ガンダムの腰の背中側はGUNDAM-CAREERと接続されており、これがガンダムを支えている。「ガンダムを歩かせる」という目的からすると、ガンダムの足踏みに合わせてGUNDAM-CAREERを前進させるもののようだ。模型を見ると、ある程度機体を上下に動かすこともできそうだ。
GUNDAM-DOCKは機体の保守作業用となっているが、ビジュアルは「モビルスーツハンガー」的でもある。5段デッキになっており、ガンダム前部用デッキは可動式。建設やメンテナンスの様子がどこまで公開されるかは不明だが、保守点検員がGUNDAM-DOCKでガンダムをメンテナンスする様はまさに「夢が現実になった」ような光景かもしれない。
そして、観覧用スペースのGUNDAM-DOCK TOWERでは、ガンダム頭部付近の高さからガンダムの動くところを鑑賞、体感できる。この特別観覧デッキについては、一般公開に先駆け、2020年7月〜8月の土曜・日曜日に特別公開をする予定。
「GUNDAM FACTORY YOKOHAMA」は、横浜の山下ふ頭に建設される。横浜市は企業誘致だけでなく観光にも力を入れており、直近では桜木町駅から運河パークまでを結ぶ全長630メートルのロープウェイ(2020年度内に開業予定)を建設中。特に臨港部の強化が目立つ中、「GUNDAM FACTORY YOKOHAMA」は新たな観光資源としてかなりの効果を持ちそうだ。
ガンダムの動く仕組みが分かる「GUNDAM-LAB」も ロボット工学の学びのきっかけに
実物大ガンダムに隣接して、ガンダムが動く仕組みを学べる「GUNDAM-LAB」も建設する。同LABでは、ガンダムの設計や構造を学ぶコーナーやカフェ、物販はもちろん、カンファレンスルームも用意している。カンファレンスルームではトークショーの他、企業や研究機関、学校との連動企画も予定しているという。
ガンダムは知名度もあり、ロボット工学の教材としては分かりやすい。例えば、前例には「ザク」を用いたプログラミング教材「ZEONIC TECHNICS」が挙げられる。

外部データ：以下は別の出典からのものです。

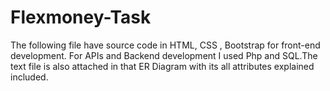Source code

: # Flexmoney-Task
The following file have source code in HTML, CSS , Bootstrap for front-end development. For APIs and Backend development I used Php and SQL.The text file is also attached in that ER Diagram with its all attributes explained included.
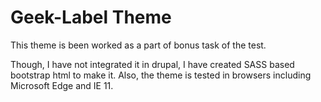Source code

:# Geek-Label Theme

This theme is been worked as a part of bonus task of the test.

Though, I have not integrated it in drupal, I have created SASS based bootstrap html to make it.
Also, the theme is tested in browsers including Microsoft Edge and IE 11.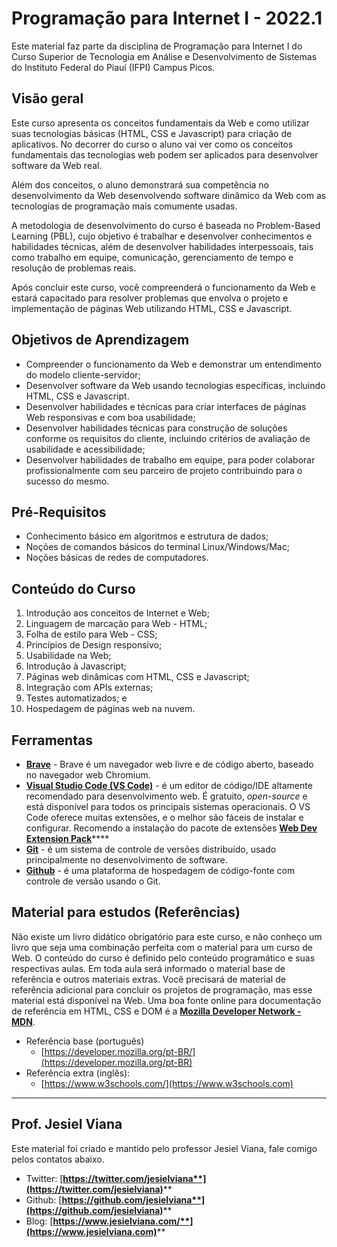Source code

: # Programação para Internet I - 2022.1


Este material faz parte da disciplina de Programação para Internet I do Curso Superior de Tecnologia em Análise e Desenvolvimento de Sistemas do Instituto Federal do Piauí (IFPI) Campus Picos.

## Visão geral

Este curso apresenta os conceitos fundamentais da Web e como utilizar suas tecnologias básicas (HTML, CSS e Javascript) para criação de aplicativos. No decorrer do curso o aluno vai ver como os conceitos fundamentais das tecnologias web podem ser aplicados para desenvolver software da Web real. 

Além dos conceitos, o aluno demonstrará sua competência no desenvolvimento da Web desenvolvendo software dinâmico da Web com as tecnologias de programação mais comumente usadas.

A metodologia de desenvolvimento do curso é baseada no Problem-Based Learning (PBL), cujo objetivo é trabalhar e desenvolver conhecimentos e habilidades técnicas, além de desenvolver habilidades interpessoais, tais como trabalho em equipe, comunicação, gerenciamento de tempo e resolução de problemas reais.

Após concluir este curso, você compreenderá o funcionamento da Web e estará capacitado para resolver problemas que envolva o projeto e implementação de páginas Web utilizando HTML, CSS e Javascript.

## Objetivos de Aprendizagem

* Compreender o funcionamento da Web e demonstrar um entendimento do modelo cliente-servidor;
* Desenvolver software da Web usando tecnologias específicas, incluindo HTML, CSS e Javascript.
* Desenvolver habilidades e técnicas para criar interfaces de páginas Web responsivas e com boa usabilidade;
* Desenvolver habilidades técnicas para construção de soluções conforme os requisitos do cliente, incluindo critérios de avaliação de usabilidade e acessibilidade;
* Desenvolver habilidades de trabalho em equipe, para poder colaborar profissionalmente com seu parceiro de projeto contribuindo para o sucesso do mesmo.

## Pré-Requisitos

* Conhecimento básico em algoritmos e estrutura de dados;
* Noções de comandos básicos do terminal Linux/Windows/Mac;
* Noções básicas de redes de computadores.

## Conteúdo do Curso

1. Introdução aos conceitos de Internet e Web;
2. Linguagem de marcação para Web - HTML;
3. Folha de estilo para Web - CSS;
4. Princípios de Design responsivo;
5. Usabilidade na Web;
6. Introdução à Javascript;
7. Páginas web dinâmicas com HTML, CSS e Javascript;
8. Integração com APIs externas;
9. Testes automatizados; e
10. Hospedagem de páginas web na nuvem.

## Ferramentas

* [**Brave**](https://brave.com) - Brave é um navegador web livre e de código aberto, baseado no navegador web Chromium.
* [**Visual Studio Code (VS Code)**](https://code.visualstudio.com) - é um editor de código/IDE altamente recomendado para desenvolvimento web. É gratuito, _open-source_ e está disponível para todos os principais sistemas operacionais. O VS Code oferece muitas extensões, e o melhor são fáceis de instalar e configurar. Recomendo a instalação do pacote de extensões [**Web Dev Extension Pack**](https://marketplace.visualstudio.com/items?itemName=jesielviana.web-dev-extension-pack)****
* [**Git**](https://git-scm.com) - é um sistema de controle de versões distribuído, usado principalmente no desenvolvimento de software.
* [**Github**](https://github.com) - é uma plataforma de hospedagem de código-fonte com controle de versão usando o Git.

## Material para estudos (Referências)

Não existe um livro didático obrigatório para este curso, e não conheço um livro que seja uma combinação perfeita com o material para um curso de Web. O conteúdo do curso é definido pelo conteúdo programático e suas respectivas aulas. Em toda aula será informado o material base de referência e outros materiais extras. Você precisará de material de referência adicional para concluir os projetos de programação, mas esse material está disponível na Web. Uma boa fonte online para documentação de referência em HTML, CSS e DOM é a [**Mozilla Developer Network - MDN**](https://developer.mozilla.org/pt-BR/).

* Referência base (português)
  * [https://developer.mozilla.org/pt-BR/](https://developer.mozilla.org/pt-BR)
* Referência extra (inglês):
  * [https://www.w3schools.com/](https://www.w3schools.com)

---

## Prof. Jesiel Viana
Este material foi criado e mantido pelo professor Jesiel Viana, fale comigo pelos contatos abaixo.

* Twitter: [**https://twitter.com/jesielviana**](https://twitter.com/jesielviana)****
* Github: [**https://github.com/jesielviana**](https://github.com/jesielviana)****
* Blog:  [**https://www.jesielviana.com/**](https://www.jesielviana.com)****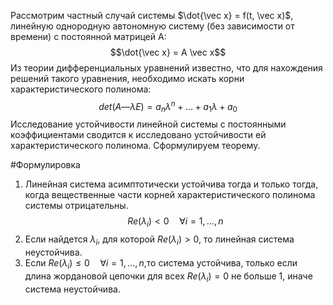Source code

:Рассмотрим частный случай системы $\dot{\vec x} = f(t, \vec x)$, линейную однородную автономную систему (без зависимости от времени) с постоянной матрицей А:$$\dot{\vec x} = A \vec x$$
Из теории дифференциальных уравнений известно, что для нахождения решений такого уравнения, необходимо искать корни характеристического полинома:$$det(А — \lambda Е) =а_n \lambda^n +... + а_1 \lambda + а_0$$Исследование устойчивости линейной системы с постоянными коэффициентами сводится к исследовано устойчивости ей характеристического полинома. Сформулируем теорему.

#Формулировка 
1) Линейная система асимптотически устойчива тогда и только тогда, когда вещественные части корней характеристического полинома системы отрицательны. $$Re(\lambda_i) < 0 \quad \forall i =1,...,n$$
2) Если найдется $\lambda_i$, для которой $Re(\lambda_i) > 0$, то линейная система неустойчива.
3) Если $Re(\lambda_i) \leq 0 \quad \forall i =1,...,n$,то система устойчива, только если длина жордановой цепочки для всех $Re(\lambda_i) = 0$ не больше 1, иначе система неустойчива.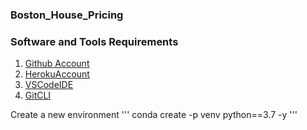 ### Boston_House_Pricing

### Software and Tools Requirements

1. [Github Account](https://github.com)
2. [HerokuAccount](https://heroku.com)
3. [VSCodeIDE](https://code.visualstudio.com)
4. [GitCLI](https://git-scm.com/book/en/v2/Getting-Started-The-Command-Line) 

Create a new environment 
'''
conda create -p venv python==3.7 -y
'''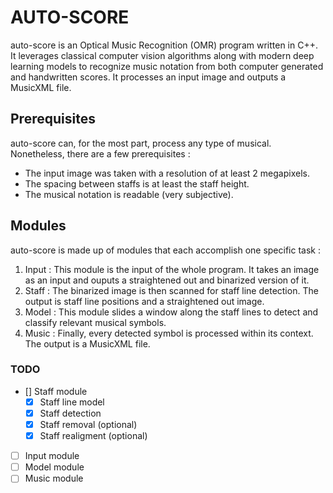# AUTO-SCORE
auto-score is an Optical Music Recognition (OMR) program written in C++. It leverages classical computer vision algorithms along with modern deep learning models to recognize music notation from both computer generated and handwritten scores. It processes an input image and outputs a MusicXML file.

## Prerequisites
auto-score can, for the most part, process any type of musical. Nonetheless, there are a few prerequisites :
- The input image was taken with a resolution of at least 2 megapixels.
- The spacing between staffs is at least the staff height.
- The musical notation is readable (very subjective).

## Modules
auto-score is made up of modules that each accomplish one specific task : 

1. Input : This module is the input of the whole program. It takes an image as an input and ouputs a straightened out and binarized version of it.
2. Staff : The binarized image is then scanned for staff line detection. The output is staff line positions and a straightened out image.
3. Model : This module slides a window along the staff lines to detect and classify relevant musical symbols.
4. Music : Finally, every detected symbol is processed within its context. The output is a MusicXML file.

### TODO
- [] Staff module
    - [x] Staff line model
    - [x] Staff detection
    - [x] Staff removal (optional)
    - [x] Staff realigment (optional)
- [ ] Input module
- [ ] Model module
- [ ] Music module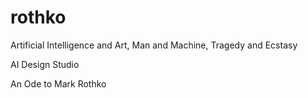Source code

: # rothko
Artificial Intelligence and Art, Man and Machine, Tragedy and Ecstasy

AI Design Studio

An Ode to Mark Rothko 
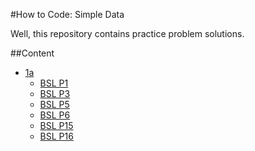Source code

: #How to Code: Simple Data

Well, this repository contains practice problem solutions.

##Content
* [1a]()
    * [BSL P1]()
    * [BSL P3]()
    * [BSL P5]()
    * [BSL P6]()
    * [BSL P15]()
    * [BSL P16]()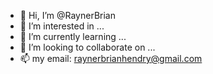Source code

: - 👋 Hi, I’m @RaynerBrian
- 👀 I’m interested in ...
- 🌱 I’m currently learning ...
- 💞️ I’m looking to collaborate on ...
- 📫 my email: raynerbrianhendry@gmail.com

<!---
RaynerBrian/RaynerBrian is a ✨ special ✨ repository because its `README.md` (this file) appears on your GitHub profile.
You can click the Preview link to take a look at your changes.
--->
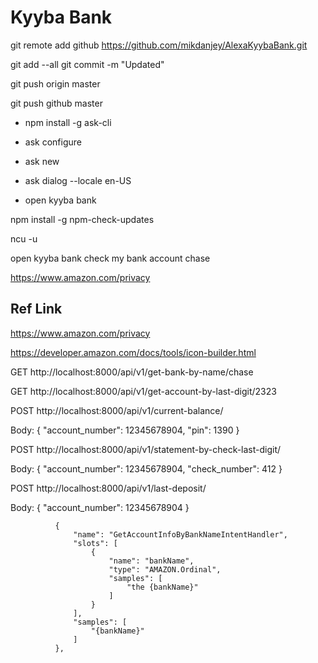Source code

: # Kyyba Bank


git remote add github https://github.com/mikdanjey/AlexaKyybaBank.git

git add --all
git commit -m "Updated"

git push origin master

git push github master


* npm install -g ask-cli

* ask configure
* ask new
* ask dialog --locale en-US

* open kyyba bank

npm install -g npm-check-updates

ncu -u

open kyyba bank
check my bank account
chase

https://www.amazon.com/privacy

## Ref Link
https://www.amazon.com/privacy

https://developer.amazon.com/docs/tools/icon-builder.html

GET http://localhost:8000/api/v1/get-bank-by-name/chase

GET http://localhost:8000/api/v1/get-account-by-last-digit/2323

POST http://localhost:8000/api/v1/current-balance/

Body:
    {
        "account_number": 12345678904,
        "pin": 1390
    }

POST http://localhost:8000/api/v1/statement-by-check-last-digit/

Body:
    {
        "account_number": 12345678904,
        "check_number": 412
    }

POST http://localhost:8000/api/v1/last-deposit/

Body:
    {
        "account_number": 12345678904
    }





              {
                  "name": "GetAccountInfoByBankNameIntentHandler",
                  "slots": [
                      {
                          "name": "bankName",
                          "type": "AMAZON.Ordinal",
                          "samples": [
                              "the {bankName}"
                          ]
                      }
                  ],
                  "samples": [
                      "{bankName}"
                  ]
              },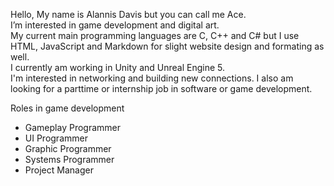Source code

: Hello, My name is Alannis Davis but you can call me Ace.  
I’m interested in game development and digital art.  
My current main programming languages are C, C++ and C# but I use HTML, JavaScript and Markdown for slight website design and formating as well.  
I currently am working in Unity and Unreal Engine 5.  
I'm interested in networking and building new connections.  I also am looking for a parttime or internship job in software or game development.   

Roles in game development 
- Gameplay Programmer
- UI Programmer
- Graphic Programmer
- Systems Programmer
- Project Manager



<!---
AceSavaid/AceSavaid is a ✨ special ✨ repository because its `README.md` (this file) appears on your GitHub profile.
You can click the Preview link to take a look at your changes.
--->
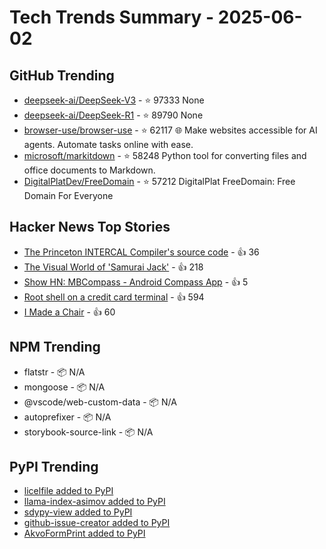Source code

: # Tech Trends Summary - 2025-06-02

## GitHub Trending
- [deepseek-ai/DeepSeek-V3](https://github.com/deepseek-ai/DeepSeek-V3) - ⭐ 97333
  None
- [deepseek-ai/DeepSeek-R1](https://github.com/deepseek-ai/DeepSeek-R1) - ⭐ 89790
  None
- [browser-use/browser-use](https://github.com/browser-use/browser-use) - ⭐ 62117
  🌐 Make websites accessible for AI agents. Automate tasks online with ease.
- [microsoft/markitdown](https://github.com/microsoft/markitdown) - ⭐ 58248
  Python tool for converting files and office documents to Markdown.
- [DigitalPlatDev/FreeDomain](https://github.com/DigitalPlatDev/FreeDomain) - ⭐ 57212
  DigitalPlat FreeDomain: Free Domain For Everyone

## Hacker News Top Stories
- [The Princeton INTERCAL Compiler's source code](https://esoteric.codes/blog/published-for-the-first-time-the-original-intercal72-compiler-code) - 👍 36
- [The Visual World of 'Samurai Jack'](https://animationobsessive.substack.com/p/the-visual-world-of-samurai-jack) - 👍 218
- [Show HN: MBCompass - Android Compass App](https://github.com/MubarakNative/MBCompass) - 👍 5
- [Root shell on a credit card terminal](https://stefan-gloor.ch/yomani-hack) - 👍 594
- [I Made a Chair](https://milofultz.com/2025-05-27-i-made-a-chair.html) - 👍 60

## NPM Trending
- flatstr - 📦 N/A
- mongoose - 📦 N/A
- @vscode/web-custom-data - 📦 N/A
- autoprefixer - 📦 N/A
- storybook-source-link - 📦 N/A

## PyPI Trending
- [licelfile added to PyPI](https://pypi.org/project/licelfile/)
- [llama-index-asimov added to PyPI](https://pypi.org/project/llama-index-asimov/)
- [sdypy-view added to PyPI](https://pypi.org/project/sdypy-view/)
- [github-issue-creator added to PyPI](https://pypi.org/project/github-issue-creator/)
- [AkvoFormPrint added to PyPI](https://pypi.org/project/akvoformprint/)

単純にデカいものが動く様子を見ることは、良い原体験となりうるし、「あれを作りたい」という目標にもなる。
「GUNDAM FACTORY YOKOHAMA」公式サイトには、ガンダムの3Dモデルを用いたロボットシミュレーションのオープンソースプロジェクト「GGCリサーチ オープンシミュレータ」へのリンクがある。
これはロボット向けのオープンソースミドルウェア「Robot Operating System」(ROS)や3Dバーチャルシミュレーター「Gazebo」を用い、世界中の技術者はもちろん、若者であっても開発に参加できる体制を構築し、プログラムの開発やその共有を行っていくことを目的としたプロジェクトだ。
プロジェクトを立ち上げた東京大学の岡田慧教授(大学院情報理工学系研究科)は、「立ち上がったり、空を飛んだりという動作を格好良く実現するためには“かっこいい”というパラメータの式が必要だ。今回のプロジェクトをきっかけに、巨大なロボットを作る際の議論のプラットフォームとして活用したい」と語った。